面影橋電停と早稲田の金泉湯

都電荒川線の始発早稲田の次に面影橋という何かいわれのありそうな名前の停留所があります。神田川に架かる面影橋の由来ははっきりしないのですが、早稲田を発車、神田川を右手に見て通りを走ってきた電車は面影橋の先で急に右へ曲がって神田川を渡り、池袋の高層ビルを正面に坂を登っていきます。都電の路線がたくさんあったころは、飯田橋、大曲とずっと神田川に沿ってやってきた15系統が面影橋から明治通りを左折して高田馬場へ向かっていたようです。面影橋の停留所から南へ細道を抜けて早稲田通りを東へ行ったところにあったと思われる「神田川」の安兵衛湯は、今はもうみあたりませんが、学生の多いこの付近は、今もいくつか銭湯があります。

少し高田馬場寄りから斜めに入ると、すぐに堂々とした和風の金泉湯が見えてきます。側面にも破風があるのが目を引きます。縣魚など破風の飾りも立派です。脱衣場は高い格天井、フロント方式ですがガラス窓の向こうに広い庭があり池や灯籠が眺められます。

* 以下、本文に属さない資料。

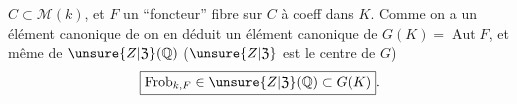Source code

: $C\subset \mathcal{M}(k)$, et $F$ un ``foncteur'' fibre sur
$C$ à coeff dans $K$. Comme on a un élément
canonique de
on en déduit un élément canonique de
$G(K)=\operatorname{Aut}F$, et même de $\unsure{Z|\mathfrak Z}(\mathbb{Q})$
($\unsure{Z|\mathfrak Z}$ est le centre de $G$)
\[
 \boxed{\operatorname{Frob}_{k,F}\in
 \unsure{Z|\mathfrak Z}(\mathbb{Q})\subset G(K)}.
\]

内部は湯気抜きのある伝統的な構造を近代的に改装してあります。浴槽背景はペンキ絵ではなく、竹のような縦長、円筒のタイルで、大きな鷺のタイル絵が何枚か貼ってあります。浴槽に入ってみると、ちょうどいい加減の温度、ふと見上げると男女境の柱は伝統的な作りなのですが、境の壁そのものは位置がずれていて、男湯側が広くなっています。ちょっと違和感がありますが、早稲田の近くなので男子学生風の若い人が多く、お客さんの数が男女偏っているのでしょうか。早稲田通りと明治通りの交差点にある副都心線の西早稲田駅からも近いです。